Repeat each record that follows, keeping it identical.

======== Data for this task

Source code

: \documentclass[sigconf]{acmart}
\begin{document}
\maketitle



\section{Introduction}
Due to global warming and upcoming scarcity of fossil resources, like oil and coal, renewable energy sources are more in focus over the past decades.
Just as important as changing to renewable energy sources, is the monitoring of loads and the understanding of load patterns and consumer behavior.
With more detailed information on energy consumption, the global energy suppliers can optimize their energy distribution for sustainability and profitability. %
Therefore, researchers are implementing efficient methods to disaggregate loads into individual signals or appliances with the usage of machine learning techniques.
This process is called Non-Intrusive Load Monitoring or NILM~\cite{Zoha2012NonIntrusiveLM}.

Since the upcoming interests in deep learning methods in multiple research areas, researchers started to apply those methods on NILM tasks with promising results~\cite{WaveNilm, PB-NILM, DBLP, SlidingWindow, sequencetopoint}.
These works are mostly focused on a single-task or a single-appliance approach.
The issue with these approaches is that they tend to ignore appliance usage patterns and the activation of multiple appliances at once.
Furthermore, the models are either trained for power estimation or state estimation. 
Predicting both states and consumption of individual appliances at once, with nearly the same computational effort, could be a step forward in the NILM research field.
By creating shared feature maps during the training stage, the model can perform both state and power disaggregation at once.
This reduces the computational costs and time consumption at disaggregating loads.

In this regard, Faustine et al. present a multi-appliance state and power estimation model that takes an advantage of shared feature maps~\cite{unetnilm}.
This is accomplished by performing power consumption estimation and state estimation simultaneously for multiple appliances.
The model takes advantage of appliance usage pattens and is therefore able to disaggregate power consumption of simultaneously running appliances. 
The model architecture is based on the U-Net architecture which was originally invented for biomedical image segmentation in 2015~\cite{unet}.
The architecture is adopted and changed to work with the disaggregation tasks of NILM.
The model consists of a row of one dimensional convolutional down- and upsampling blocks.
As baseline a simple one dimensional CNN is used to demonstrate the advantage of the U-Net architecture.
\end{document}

================

Task response:
Source code

: \documentclass[sigconf]{acmart}
\begin{document}
\maketitle



\section{Introduction}
Due to global warming and upcoming scarcity of fossil resources, like oil and coal, renewable energy sources are more in focus over the past decades.
Just as important as changing to renewable energy sources, is the monitoring of loads and the understanding of load patterns and consumer behavior.
With more detailed information on energy consumption, the global energy suppliers can optimize their energy distribution for sustainability and profitability. %
Therefore, researchers are implementing efficient methods to disaggregate loads into individual signals or appliances with the usage of machine learning techniques.
This process is called Non-Intrusive Load Monitoring or NILM~\cite{Zoha2012NonIntrusiveLM}.

Since the upcoming interests in deep learning methods in multiple research areas, researchers started to apply those methods on NILM tasks with promising results~\cite{WaveNilm, PB-NILM, DBLP, SlidingWindow, sequencetopoint}.
These works are mostly focused on a single-task or a single-appliance approach.
The issue with these approaches is that they tend to ignore appliance usage patterns and the activation of multiple appliances at once.
Furthermore, the models are either trained for power estimation or state estimation. 
Predicting both states and consumption of individual appliances at once, with nearly the same computational effort, could be a step forward in the NILM research field.
By creating shared feature maps during the training stage, the model can perform both state and power disaggregation at once.
This reduces the computational costs and time consumption at disaggregating loads.

In this regard, Faustine et al. present a multi-appliance state and power estimation model that takes an advantage of shared feature maps~\cite{unetnilm}.
This is accomplished by performing power consumption estimation and state estimation simultaneously for multiple appliances.
The model takes advantage of appliance usage pattens and is therefore able to disaggregate power consumption of simultaneously running appliances. 
The model architecture is based on the U-Net architecture which was originally invented for biomedical image segmentation in 2015~\cite{unet}.
The architecture is adopted and changed to work with the disaggregation tasks of NILM.
The model consists of a row of one dimensional convolutional down- and upsampling blocks.
As baseline a simple one dimensional CNN is used to demonstrate the advantage of the U-Net architecture.
\end{document}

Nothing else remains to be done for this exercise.